Lega, tensione su Vannacci: attesa per incontro chiarificatore con Salvini

29.01.2026 01:15
Lega, tensione su Vannacci: attesa per incontro chiarificatore con Salvini

Matteo Salvini e Roberto Vannacci: un incontro cruciale in vista della crisi interna alla Lega

Roma, 29 gennaio 2026 – Un atteso incontro tra il leader della Lega Matteo Salvini e il vicesegretario federale Roberto Vannacci si svolgerà a breve, probabilmente questo fine settimana o all’inizio della prossima. La tensione all’interno del partito cresce dopo che Vannacci ha presentato il simbolo di un nuovo movimento chiamato Futuro Nazionale, suscitando critiche e preoccupazioni tra i vertici del Carroccio, riporta Attuale.

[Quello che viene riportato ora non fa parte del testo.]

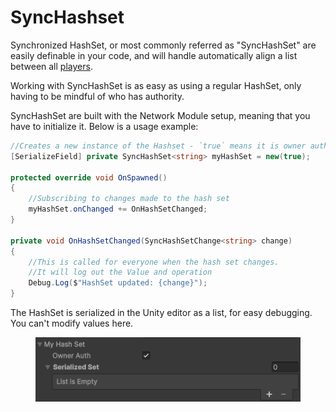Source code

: # SyncHashset

Synchronized HashSet, or most commonly referred as "SyncHashSet" are easily definable in your code, and will handle automatically align a list between all [players](../../playerid-client-connection.md).&#x20;

Working with SyncHashSet is as easy as using a regular HashSet, only having to be mindful of who has authority.

SyncHashSet are built with the Network Module setup, meaning that you have to initialize it. Below is a usage example:

```csharp
//Creates a new instance of the Hashset - `true` means it is owner auth. 
[SerializeField] private SyncHashSet<string> myHashSet = new(true);

protected override void OnSpawned()
{
    //Subscribing to changes made to the hash set
    myHashSet.onChanged += OnHashSetChanged;
}

private void OnHashSetChanged(SyncHashSetChange<string> change)
{
    //This is called for everyone when the hash set changes.
    //It will log out the Value and operation
    Debug.Log($"HashSet updated: {change}");
}
```

The HashSet is serialized in the Unity editor as a list, for easy debugging. You can't modify values here.

<figure><img src="../../../.gitbook/assets/image (5).png" alt=""><figcaption></figcaption></figure>
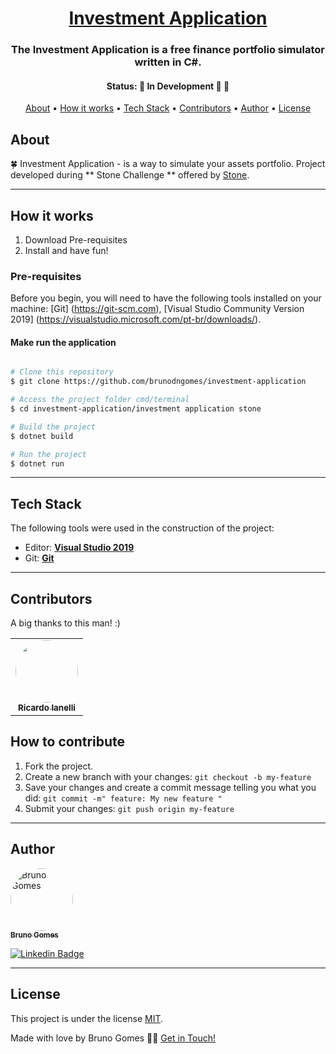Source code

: <h1 align="center">
     <a href="https://github.com/brunodngomes/investment-application"> Investment Application </a>
</h1>

<h3 align="center">
    The Investment Application is a free finance portfolio simulator written in C#.
</h3>

<h4 align="center">
	 Status: 🚧 In Development 👷 🚧
</h4>

<p align="center">
 <a href="#about">About</a> •
 <a href="#how-it-works">How it works</a> •
 <a href="#tech-stack">Tech Stack</a> •
 <a href="#contributors">Contributors</a> •
 <a href="#author">Author</a> •
 <a href="#user-content-license">License</a>

</p>


## About

🍀 Investment Application - is a way to simulate your assets portfolio.
Project developed during ** Stone Challenge ** offered by [Stone](https://www.stone.com.br/).

---

## How it works

1. Download Pre-requisites
2. Install and have fun!

### Pre-requisites

Before you begin, you will need to have the following tools installed on your machine:
[Git] (https://git-scm.com), [Visual Studio Community Version 2019] (https://visualstudio.microsoft.com/pt-br/downloads/).

#### Make run the application

```bash

# Clone this repository
$ git clone https://github.com/brunodngomes/investment-application

# Access the project folder cmd/terminal
$ cd investment-application/investment application stone

# Build the project
$ dotnet build

# Run the project
$ dotnet run
```

---

## Tech Stack

The following tools were used in the construction of the project:
-   Editor:  **[Visual Studio 2019](https://visualstudio.microsoft.com/pt-br/downloads/)**
-   Git: **[Git](https://git-scm.com/downloads)**

---

## Contributors

A big thanks to this man! :)

<table>
  <tr>
    <td align="center"><a href="https://github.com/ricardoianelli"><img style="border-radius: 50%;" src="https://avatars.githubusercontent.com/u/2482654?v=4" width="100px;" alt=""/><br /><sub><b>Ricardo Ianelli</b></sub></a><br /><a href="https://github.com/ricardoianelli" title="Stone"></a>
  </tr>
</table>

## How to contribute

1. Fork the project.
2. Create a new branch with your changes: `git checkout -b my-feature`
3. Save your changes and create a commit message telling you what you did: `git commit -m" feature: My new feature "`
4. Submit your changes: `git push origin my-feature`

---

## Author

<a href="https://github.com/brunodngomes/">
 <img style="border-radius: 50%;" src="https://avatars.githubusercontent.com/u/82287895?s=400&v=4" width="100px;" alt="Bruno Gomes"/>
 <br />
 <sub><b>Bruno Gomes</b></sub></a> <a href="https://blog.rocketseat.com.br/author/thiago/" title="Rocketseat"></a>
 <br />

[![Linkedin Badge](https://img.shields.io/badge/-Bruno-blue?style=flat-square&logo=Linkedin&logoColor=white&link=https://www.linkedin.com/in/brunodngomes/)](https://www.linkedin.com/in/brunodngomes/)

---

## License

This project is under the license [MIT](./LICENSE).

Made with love by Bruno Gomes 👋🏽 [Get in Touch!](https://www.linkedin.com/in/brunodngomes/)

Il 24 gennaio, Vannacci ha depositato ufficialmente il simbolo del suo nuovo progetto politico, un logo che è stato oggetto di controversie. Mentre i suoi sostenitori hanno negato l’uso di una fiamma tricolore, sostenendo che il simbolo comprende due ali e un’onda, l’associazione Nazione Futura ha accusato Vannacci di plagio, promettendo di “tutelarsi”. Il contesto è ulteriormente complicato dalla sua recente posizione contraria al decreto Ucraina votato alla Camera, mostrando una crescente frattura tra la sua posizione e quella del governo di cui la Lega è parte.

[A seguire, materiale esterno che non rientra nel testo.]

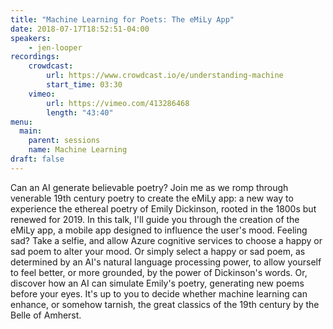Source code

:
 ```yaml
---
title: "Machine Learning for Poets: The eMiLy App"
date: 2018-07-17T18:52:51-04:00
speakers:
    - jen-looper
recordings:
    crowdcast:
        url: https://www.crowdcast.io/e/understanding-machine
        start_time: 03:30
    vimeo:
        url: https://vimeo.com/413286468
        length: "43:40"
menu:
  main:
    parent: sessions
    name: Machine Learning
draft: false
---
```


Can an AI generate believable poetry? Join me as we romp through venerable 19th century poetry to create the eMiLy app: a new way to experience the ethereal poetry of Emily Dickinson, rooted in the 1800s but renewed for 2019. In this talk, I'll guide you through the creation of the eMiLy app, a mobile app designed to influence the user's mood. Feeling sad? Take a selfie, and allow Azure cognitive services to choose a happy or sad poem to alter your mood. Or simply select a happy or sad poem, as determined by an AI's natural language processing power, to allow yourself to feel better, or more grounded, by the power of Dickinson's words. Or, discover how an AI can simulate Emily's poetry, generating new poems before your eyes. It's up to you to decide whether machine learning can enhance, or somehow tarnish, the great classics of the 19th century by the Belle of Amherst.
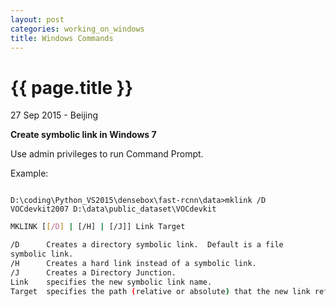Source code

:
 ```yaml
---
layout: post
categories: working_on_windows
title: Windows Commands
---
```


{{ page.title }}
================

<p class="meta">27 Sep 2015 - Beijing</p>

**Create symbolic link in Windows 7**

Use admin privileges to run Command Prompt.

Example:

<pre class="terminal"><code>
D:\coding\Python_VS2015\densebox\fast-rcnn\data>mklink /D VOCdevkit2007 D:\data\public_dataset\VOCdevkit
</code></pre>

```bash
MKLINK [[/D] | [/H] | [/J]] Link Target

/D      Creates a directory symbolic link.  Default is a file
symbolic link.
/H      Creates a hard link instead of a symbolic link.
/J      Creates a Directory Junction.
Link    specifies the new symbolic link name.
Target  specifies the path (relative or absolute) that the new link refers to.
```
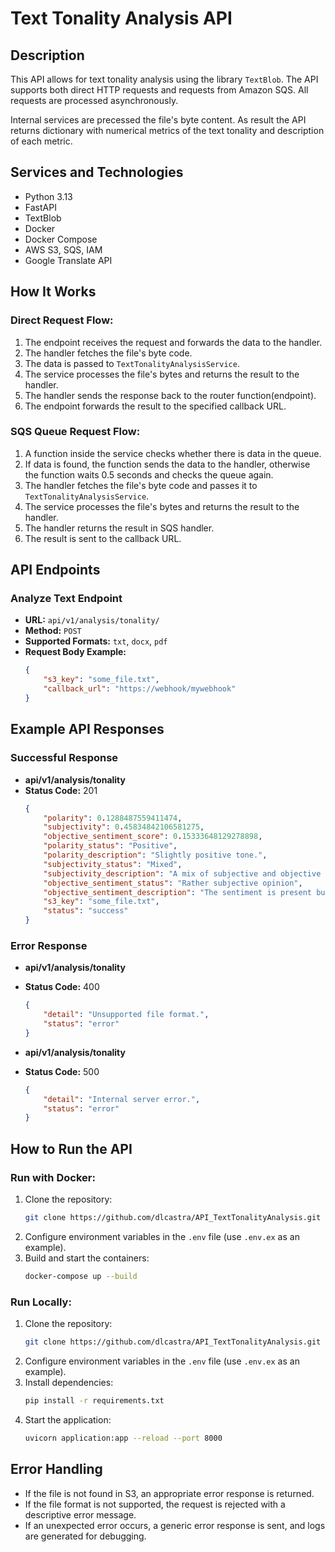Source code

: # Text Tonality Analysis API

## Description

This API allows for text tonality analysis using the library `TextBlob`.
The API supports both direct HTTP requests and requests from Amazon SQS. All requests are processed asynchronously.

Internal services are precessed the file's byte content. As result the API returns dictionary with numerical metrics of
the text tonality and description of each metric.

## Services and Technologies

- Python 3.13
- FastAPI
- TextBlob
- Docker
- Docker Compose
- AWS S3, SQS, IAM
- Google Translate API

## How It Works

### Direct Request Flow:

1. The endpoint receives the request and forwards the data to the handler.
2. The handler fetches the file's byte code.
3. The data is passed to `TextTonalityAnalysisService`.
4. The service processes the file's bytes and returns the result to the handler.
5. The handler sends the response back to the router function(endpoint).
6. The endpoint forwards the result to the specified callback URL.

### SQS Queue Request Flow:

1. A function inside the service checks whether there is data in the queue.
2. If data is found, the function sends the data to the handler, otherwise the function waits 0.5 seconds and checks the
   queue again.
3. The handler fetches the file's byte code and passes it to `TextTonalityAnalysisService`.
4. The service processes the file's bytes and returns the result to the handler.
5. The handler returns the result in SQS handler.
6. The result is sent to the callback URL.

## API Endpoints

### Analyze Text Endpoint

- **URL:** `api/v1/analysis/tonality/`
- **Method:** `POST`
- **Supported Formats:** `txt`, `docx`, `pdf`
- **Request Body Example:**
  ```json
  {
      "s3_key": "some_file.txt",
      "callback_url": "https://webhook/mywebhook"
  }
  ```

## Example API Responses

### Successful Response

- **api/v1/analysis/tonality**
- **Status Code:** 201
  ```json
  {
      "polarity": 0.1288487559411474,
      "subjectivity": 0.45834842106581275,
      "objective_sentiment_score": 0.15333648129278898,
      "polarity_status": "Positive",
      "polarity_description": "Slightly positive tone.",
      "subjectivity_status": "Mixed",
      "subjectivity_description": "A mix of subjective and objective statements.",
      "objective_sentiment_status": "Rather subjective opinion",
      "objective_sentiment_description": "The sentiment is present but leans more toward subjectivity.",
      "s3_key": "some_file.txt",
      "status": "success"
  }
  ```

### Error Response

- **api/v1/analysis/tonality**
- **Status Code:** 400
  ```json
  {
      "detail": "Unsupported file format.",
      "status": "error"
  }
  ```

- **api/v1/analysis/tonality**
- **Status Code:** 500
  ```json
  {
      "detail": "Internal server error.",
      "status": "error"
  }
  ```
  
## How to Run the API

### Run with Docker:
1. Clone the repository:
    ```sh
    git clone https://github.com/dlcastra/API_TextTonalityAnalysis.git
    ```
2. Configure environment variables in the `.env` file (use `.env.ex` as an example).
3. Build and start the containers:
   ```sh
   docker-compose up --build
   ```

### Run Locally:
1. Clone the repository:
    ```sh
    git clone https://github.com/dlcastra/API_TextTonalityAnalysis.git
    ```
2. Configure environment variables in the `.env` file (use `.env.ex` as an example).
3. Install dependencies:
   ```sh
   pip install -r requirements.txt
   ```
4. Start the application:
   ```sh
   uvicorn application:app --reload --port 8000
   ```   

## Error Handling
- If the file is not found in S3, an appropriate error response is returned.
- If the file format is not supported, the request is rejected with a descriptive error message.
- If an unexpected error occurs, a generic error response is sent, and logs are generated for debugging.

Durante il voto, Vannacci ha influenzato la compattezza della Lega, portando con sé tre parlamentari, che hanno votato contro il decreto, evidenziando così la vulnerabilità dell’unità del partito. In seguito a questo episodio, l’ex premier Matteo Renzi ha commentato via Twitter: “Se si apre una breccia a destra, Meloni va a casa.”

Fonti interne al partito minimizzano la situazione, dichiarando che sarebbe “sciocco” se Vannacci decidesse di lasciare la Lega, a patto che non scivoli in un’ulteriore crisi. Salvini ha affermato in precedenza che chi abbandona la Lega “finisce nel nulla”, cercando di mantenere il controllo della narrativa. Tuttavia, il gruppo dei sostenitori di Vannacci è attratto da sondaggi che indicano il potenziale elettorale di un nuovo partito, suggerendo un consenso oscillante tra il 2,6% e il 5,8%.

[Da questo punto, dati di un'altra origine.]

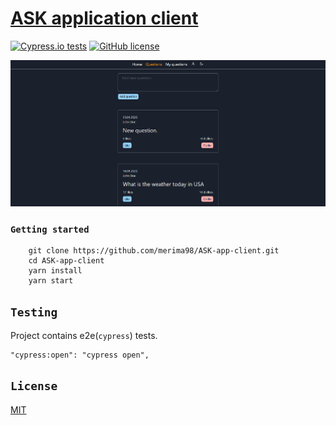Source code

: # [ASK application client](http://ask-app-client.vercel.app/)

[![Cypress.io tests](https://img.shields.io/badge/cypress.io-tests-green.svg?style=flat-square)](https://cypress.io)
[![GitHub license](https://img.shields.io/badge/license-MIT-blue.svg)](https://github.com/merima98/ASK-app-client/blob/main/LICENSE)

![Screenshot](docs/images/screenshot.png)

### `Getting started`

```
    git clone https://github.com/merima98/ASK-app-client.git
    cd ASK-app-client
    yarn install
    yarn start
```

## `Testing`

Project contains e2e(`cypress`) tests.

```
"cypress:open": "cypress open",
```

## `License`

[MIT](./LICENSE)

La richiesta di chiarimenti sulla posizione di Vannacci è diventata pressante. Massimiliano Romeo, capogruppo al Senato, ha riconosciuto che la situazione potrebbe sollevare polemiche, ma ha anche sostenuto le affermazioni di Vannacci riguardo alla sua mancanza di intenzioni di fondare un nuovo partito. Tuttavia, una rapida risoluzione della questione è considerata necessaria per scongiurare la possibilità di una scissione.

Dalla base del partito, emerge un sentimento di crescente insofferenza nei confronti di Vannacci. Roberto Marcato, un consigliere regionale del Veneto, ha avvertito che altri membri sono stati espulsi per questioni meno gravi e ha affermato che una chiara posizione da parte di Vannacci è essenziale per evitare l’espulsione, sottolineando nostalgia per una Lega che si è trovata, in un certo senso, in un “mondo al contrario”.

1 Comments

  1. Cosa succede alla Lega? Mi sembra che Vannacci stia scuotendo un po’ le acque… Non so se sia una strategia o solo follia, ma certo che la situazione è tesa. Tra scontri interni e minacce di scissioni, sembra che Salvini debba fare i conti con una crisi che non si aspettava. Dalla mia parte, mi auguro che riescano a trovare un equilibrio. Siamo stanchi di questa instabilità!!!